● **TASK STATEMENT**:
The answer must consist of every line from the data that holds the string "набор".

Saved data entries
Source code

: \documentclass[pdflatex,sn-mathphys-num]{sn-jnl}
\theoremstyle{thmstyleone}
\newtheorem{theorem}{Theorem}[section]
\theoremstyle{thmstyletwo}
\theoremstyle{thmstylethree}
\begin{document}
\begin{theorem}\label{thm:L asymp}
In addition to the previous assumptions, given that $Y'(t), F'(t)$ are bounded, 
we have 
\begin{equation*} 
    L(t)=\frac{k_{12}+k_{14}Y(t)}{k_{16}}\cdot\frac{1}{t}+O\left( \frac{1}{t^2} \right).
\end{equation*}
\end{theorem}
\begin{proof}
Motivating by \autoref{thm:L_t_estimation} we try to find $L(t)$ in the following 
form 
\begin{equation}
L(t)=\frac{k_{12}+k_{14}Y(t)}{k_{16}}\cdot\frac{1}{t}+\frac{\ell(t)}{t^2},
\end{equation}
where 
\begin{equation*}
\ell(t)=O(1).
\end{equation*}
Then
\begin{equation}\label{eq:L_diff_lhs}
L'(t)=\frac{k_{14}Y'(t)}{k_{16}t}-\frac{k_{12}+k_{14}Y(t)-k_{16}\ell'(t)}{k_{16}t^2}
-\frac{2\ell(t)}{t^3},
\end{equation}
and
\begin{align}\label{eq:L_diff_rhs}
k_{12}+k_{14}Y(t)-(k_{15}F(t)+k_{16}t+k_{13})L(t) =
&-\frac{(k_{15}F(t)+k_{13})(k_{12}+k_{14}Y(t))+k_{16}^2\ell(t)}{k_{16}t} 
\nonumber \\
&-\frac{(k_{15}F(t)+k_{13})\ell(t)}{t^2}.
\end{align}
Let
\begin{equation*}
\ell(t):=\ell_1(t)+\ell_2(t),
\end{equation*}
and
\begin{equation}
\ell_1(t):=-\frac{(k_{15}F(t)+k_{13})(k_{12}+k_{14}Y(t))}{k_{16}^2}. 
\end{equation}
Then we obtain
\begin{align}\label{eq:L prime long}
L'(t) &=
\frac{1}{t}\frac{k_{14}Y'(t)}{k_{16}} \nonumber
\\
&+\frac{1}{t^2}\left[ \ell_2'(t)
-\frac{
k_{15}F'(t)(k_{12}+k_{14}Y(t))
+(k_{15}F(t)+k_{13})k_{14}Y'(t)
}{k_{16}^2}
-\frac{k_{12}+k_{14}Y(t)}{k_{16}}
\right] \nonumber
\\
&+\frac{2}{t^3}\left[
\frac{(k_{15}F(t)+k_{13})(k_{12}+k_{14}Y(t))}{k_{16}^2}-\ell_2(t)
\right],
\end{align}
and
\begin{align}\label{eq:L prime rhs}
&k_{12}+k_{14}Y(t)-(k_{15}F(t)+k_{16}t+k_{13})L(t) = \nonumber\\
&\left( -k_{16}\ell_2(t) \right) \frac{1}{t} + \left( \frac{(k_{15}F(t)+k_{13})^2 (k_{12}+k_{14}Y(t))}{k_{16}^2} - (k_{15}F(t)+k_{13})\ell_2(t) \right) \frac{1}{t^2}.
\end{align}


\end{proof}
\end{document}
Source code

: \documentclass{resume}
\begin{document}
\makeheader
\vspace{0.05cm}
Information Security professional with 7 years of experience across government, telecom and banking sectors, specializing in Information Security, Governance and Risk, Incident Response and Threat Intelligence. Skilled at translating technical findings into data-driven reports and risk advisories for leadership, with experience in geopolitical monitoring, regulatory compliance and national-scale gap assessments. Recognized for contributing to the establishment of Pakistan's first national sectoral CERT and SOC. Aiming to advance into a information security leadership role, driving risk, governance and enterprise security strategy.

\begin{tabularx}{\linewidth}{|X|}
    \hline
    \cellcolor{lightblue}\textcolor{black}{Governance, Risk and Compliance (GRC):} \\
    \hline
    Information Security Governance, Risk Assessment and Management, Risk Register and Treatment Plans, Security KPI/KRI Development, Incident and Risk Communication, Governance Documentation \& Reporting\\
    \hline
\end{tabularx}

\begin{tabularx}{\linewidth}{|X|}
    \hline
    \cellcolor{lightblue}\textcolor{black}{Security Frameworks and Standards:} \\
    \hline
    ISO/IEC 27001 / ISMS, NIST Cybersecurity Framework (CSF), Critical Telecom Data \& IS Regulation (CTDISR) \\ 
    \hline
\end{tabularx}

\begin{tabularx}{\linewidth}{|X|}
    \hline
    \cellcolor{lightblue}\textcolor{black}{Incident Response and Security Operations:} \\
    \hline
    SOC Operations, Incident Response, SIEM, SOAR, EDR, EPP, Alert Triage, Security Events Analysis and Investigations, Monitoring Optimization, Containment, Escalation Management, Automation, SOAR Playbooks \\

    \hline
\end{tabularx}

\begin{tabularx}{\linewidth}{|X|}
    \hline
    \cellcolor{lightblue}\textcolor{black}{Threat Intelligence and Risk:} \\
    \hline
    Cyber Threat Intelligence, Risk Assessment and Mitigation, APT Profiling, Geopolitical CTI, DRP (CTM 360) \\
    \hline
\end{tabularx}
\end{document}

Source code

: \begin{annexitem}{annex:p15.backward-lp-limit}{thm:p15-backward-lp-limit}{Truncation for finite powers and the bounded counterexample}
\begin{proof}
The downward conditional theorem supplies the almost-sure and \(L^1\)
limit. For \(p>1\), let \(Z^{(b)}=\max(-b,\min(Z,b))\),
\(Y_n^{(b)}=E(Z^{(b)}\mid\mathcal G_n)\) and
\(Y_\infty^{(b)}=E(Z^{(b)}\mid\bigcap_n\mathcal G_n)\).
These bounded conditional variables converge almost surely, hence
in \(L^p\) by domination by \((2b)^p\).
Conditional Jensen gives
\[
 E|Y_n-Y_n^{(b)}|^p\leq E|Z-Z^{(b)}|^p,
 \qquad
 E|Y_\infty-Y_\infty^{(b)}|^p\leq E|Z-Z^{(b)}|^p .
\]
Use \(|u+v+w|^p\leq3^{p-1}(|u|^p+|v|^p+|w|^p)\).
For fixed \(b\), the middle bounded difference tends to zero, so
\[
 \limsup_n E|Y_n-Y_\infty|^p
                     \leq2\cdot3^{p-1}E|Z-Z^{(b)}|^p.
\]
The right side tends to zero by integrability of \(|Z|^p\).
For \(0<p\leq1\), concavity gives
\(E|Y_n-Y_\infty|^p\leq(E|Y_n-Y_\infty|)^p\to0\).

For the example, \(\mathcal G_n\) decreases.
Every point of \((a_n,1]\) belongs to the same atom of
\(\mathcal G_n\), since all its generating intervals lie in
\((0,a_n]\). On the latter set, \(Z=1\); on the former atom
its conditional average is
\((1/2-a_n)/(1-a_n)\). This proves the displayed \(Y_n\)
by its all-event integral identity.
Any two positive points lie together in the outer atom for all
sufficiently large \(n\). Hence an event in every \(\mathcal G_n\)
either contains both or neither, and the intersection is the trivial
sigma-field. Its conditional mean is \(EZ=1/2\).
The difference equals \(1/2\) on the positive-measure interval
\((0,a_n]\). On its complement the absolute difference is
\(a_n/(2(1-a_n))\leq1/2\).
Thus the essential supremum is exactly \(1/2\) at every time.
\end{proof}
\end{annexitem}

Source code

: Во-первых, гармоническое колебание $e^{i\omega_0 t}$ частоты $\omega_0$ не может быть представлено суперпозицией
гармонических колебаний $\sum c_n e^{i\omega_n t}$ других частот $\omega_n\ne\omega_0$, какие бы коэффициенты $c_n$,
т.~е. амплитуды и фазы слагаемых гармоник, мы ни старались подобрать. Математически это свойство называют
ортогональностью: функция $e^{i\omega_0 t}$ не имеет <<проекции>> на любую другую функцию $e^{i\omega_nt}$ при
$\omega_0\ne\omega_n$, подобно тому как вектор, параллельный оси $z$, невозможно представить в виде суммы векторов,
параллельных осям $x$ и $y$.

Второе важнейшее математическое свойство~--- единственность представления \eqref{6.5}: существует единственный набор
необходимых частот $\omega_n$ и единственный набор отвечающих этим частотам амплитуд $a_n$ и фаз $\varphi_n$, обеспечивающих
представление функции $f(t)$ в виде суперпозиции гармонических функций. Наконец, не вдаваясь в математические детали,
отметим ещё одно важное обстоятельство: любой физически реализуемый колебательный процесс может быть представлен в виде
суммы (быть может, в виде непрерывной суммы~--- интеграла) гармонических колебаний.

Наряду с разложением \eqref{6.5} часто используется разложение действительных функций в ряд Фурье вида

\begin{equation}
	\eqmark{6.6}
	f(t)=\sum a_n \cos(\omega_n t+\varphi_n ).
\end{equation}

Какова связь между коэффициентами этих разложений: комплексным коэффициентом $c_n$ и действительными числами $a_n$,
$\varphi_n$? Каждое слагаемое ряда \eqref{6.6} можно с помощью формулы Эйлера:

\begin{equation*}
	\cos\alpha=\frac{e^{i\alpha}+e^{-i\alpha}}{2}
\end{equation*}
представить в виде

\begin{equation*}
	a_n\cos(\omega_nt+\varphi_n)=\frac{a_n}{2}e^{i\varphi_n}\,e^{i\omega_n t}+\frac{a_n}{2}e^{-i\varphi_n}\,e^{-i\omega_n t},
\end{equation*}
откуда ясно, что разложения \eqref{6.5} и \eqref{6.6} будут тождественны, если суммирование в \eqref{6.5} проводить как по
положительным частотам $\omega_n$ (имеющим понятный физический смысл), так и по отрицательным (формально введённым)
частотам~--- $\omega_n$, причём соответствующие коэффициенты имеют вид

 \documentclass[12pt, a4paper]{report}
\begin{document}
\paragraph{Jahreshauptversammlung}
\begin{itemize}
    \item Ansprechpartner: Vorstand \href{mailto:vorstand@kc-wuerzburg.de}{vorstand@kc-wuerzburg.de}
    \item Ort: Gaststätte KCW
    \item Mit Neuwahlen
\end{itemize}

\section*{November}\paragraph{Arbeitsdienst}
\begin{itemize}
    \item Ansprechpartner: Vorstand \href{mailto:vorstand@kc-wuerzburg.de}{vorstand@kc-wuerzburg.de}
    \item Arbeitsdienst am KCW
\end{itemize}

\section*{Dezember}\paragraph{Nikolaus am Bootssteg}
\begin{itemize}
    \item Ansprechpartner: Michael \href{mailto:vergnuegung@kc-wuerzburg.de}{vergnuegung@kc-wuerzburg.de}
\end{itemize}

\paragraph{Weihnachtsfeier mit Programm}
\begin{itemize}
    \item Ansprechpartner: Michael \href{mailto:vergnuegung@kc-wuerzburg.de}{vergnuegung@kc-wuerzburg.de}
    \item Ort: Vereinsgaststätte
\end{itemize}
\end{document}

● **WRITTEN ANSWER**:
Второе важнейшее математическое свойство~--- единственность представления \eqref{6.5}: существует единственный набор
необходимых частот $\omega_n$ и единственный набор отвечающих этим частотам амплитуд $a_n$ и фаз $\varphi_n$, обеспечивающих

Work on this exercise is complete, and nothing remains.